In theory, these companies are providing a useful service for startups. Raising money is hard, logistically speaking — and once you’ve got your commitments all lined up, there are some good reasons why it makes sense to outsource a lot of the accreditation and paperwork to an outside company. The problem is that AngelList and its ilk don’t stop there: their main purpose, in fact, is not to take care of paperwork, so much as it is to act as a lead-generation service for startups which have failed to raise all the money they want through more legitimate avenues.

There’s something of an alternative-investment bubble right now: just look, for instance, at Saatchi Online’s truly insane “invest in art” project, which takes unknown artists and tries to sell their work as something which could be worth millions in a few years’ time. Five years of ZIRP will do that: first the bond markets get inflated, then the stock markets, and then, eventually, the really crazy stuff.

In that sense, right now — the tail end of the ZIRP experiment — is the absolute worst possible time to embark upon this general solicitation road. Far too much liquidity is chasing yield, with the result that even the smart money has started funding companies at utterly bonkers valuations. When you then open up the dumb money to projects which the smart money has passed on, the outcome is certain, and not pleasant.

The best case scenario, here, is that a bunch of people who can afford to lose some money end up doing just that. There’s no shortage of ways to invest badly, and the world isn’t going to come to an end just because there’s now one more. But I do fear that when the inevitable happens, the ensuing litigation will drag on for many years. If you want to avoid it, I would avoid all equity crowdfunding platforms as a matter of principle.

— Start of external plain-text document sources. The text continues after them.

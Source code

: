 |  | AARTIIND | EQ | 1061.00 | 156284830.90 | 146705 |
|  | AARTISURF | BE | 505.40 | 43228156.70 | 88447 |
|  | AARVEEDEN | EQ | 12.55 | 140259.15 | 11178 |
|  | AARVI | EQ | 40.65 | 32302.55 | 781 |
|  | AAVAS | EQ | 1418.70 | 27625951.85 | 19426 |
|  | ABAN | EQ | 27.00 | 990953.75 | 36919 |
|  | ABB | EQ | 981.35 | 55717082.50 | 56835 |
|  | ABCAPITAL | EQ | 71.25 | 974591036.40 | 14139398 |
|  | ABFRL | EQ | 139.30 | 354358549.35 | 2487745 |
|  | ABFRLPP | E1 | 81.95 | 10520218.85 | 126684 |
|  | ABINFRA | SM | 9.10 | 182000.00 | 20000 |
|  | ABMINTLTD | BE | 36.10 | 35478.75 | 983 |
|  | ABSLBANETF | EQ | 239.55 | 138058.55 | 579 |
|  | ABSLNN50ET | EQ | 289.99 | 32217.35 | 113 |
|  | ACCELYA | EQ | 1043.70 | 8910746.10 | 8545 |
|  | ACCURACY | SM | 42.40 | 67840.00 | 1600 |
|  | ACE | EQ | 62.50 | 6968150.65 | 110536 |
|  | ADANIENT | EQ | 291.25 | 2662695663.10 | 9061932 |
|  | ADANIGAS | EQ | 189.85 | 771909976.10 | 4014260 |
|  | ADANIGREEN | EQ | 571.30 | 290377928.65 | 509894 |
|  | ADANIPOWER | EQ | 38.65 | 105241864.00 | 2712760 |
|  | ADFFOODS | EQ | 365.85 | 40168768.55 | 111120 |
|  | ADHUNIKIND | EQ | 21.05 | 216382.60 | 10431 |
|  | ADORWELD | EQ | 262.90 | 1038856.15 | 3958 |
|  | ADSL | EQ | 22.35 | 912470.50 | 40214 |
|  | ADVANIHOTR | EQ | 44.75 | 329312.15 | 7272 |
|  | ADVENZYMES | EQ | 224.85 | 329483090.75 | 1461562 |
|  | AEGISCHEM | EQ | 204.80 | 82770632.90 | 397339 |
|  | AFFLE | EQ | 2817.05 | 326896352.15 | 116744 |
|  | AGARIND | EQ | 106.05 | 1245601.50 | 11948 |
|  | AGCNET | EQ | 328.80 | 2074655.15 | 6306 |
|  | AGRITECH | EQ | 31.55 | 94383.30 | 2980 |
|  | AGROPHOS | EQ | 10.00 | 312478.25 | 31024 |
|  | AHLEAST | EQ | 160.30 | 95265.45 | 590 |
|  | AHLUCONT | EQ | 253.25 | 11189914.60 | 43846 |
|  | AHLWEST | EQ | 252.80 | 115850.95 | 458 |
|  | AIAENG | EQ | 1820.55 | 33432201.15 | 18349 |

Update: Howard Lindzon (an investor in AngelList) responds.

Comments
9 comments so far

I thought this post would be about the funny but unsurprising study showing that one person was responsible for much of the pro-Romney sentiment on Intrade in 2012.

Posted by Setty | Report as abusive

Investing is indeed difficult, but there is another aspect of general solicitation which hopefully might help alleviate some of the challenges created by crowdsourcing – allowing professional investors to reach a broader audience through traditional advertising that has been closed to them until today. That is the part of General Solicitation we are working on at Artivest. You might find it interesting.

Posted by Davealevine | Report as abusive

So now a Roth IRA can be used to purchase lottery tickets.

Posted by thispaceforsale | Report as abusive

The “Smart Money” VC crowdfunding cannot collectively beat the S&P 500 annual growth of 8.5% over a ten-year period. The “idiocy of crowds” doesn’t have a high bar to beat. A zoo full of monkeys writing checks, might do even better, just as the their dart-throwing cousins do better than fund managers in picking stocks.

Remember, it’s always the ugly ducklings that no one wants that turn into the Black Swans everyone wants. There’s gold in those rejects.

Posted by tomforemski | Report as abusive

Fantastic. The internet needs to be free from these predators. All the laws are completely manipulated to make start up business success nearly impossible, this funnels all the work product of humans into the hands of a few sucking black holes.

Posted by 2Borknot2B | Report as abusive

Simple solution – only allow the huge number of new Chinese billionaires and mega-millionaires to invest – who cares if they are fleeced?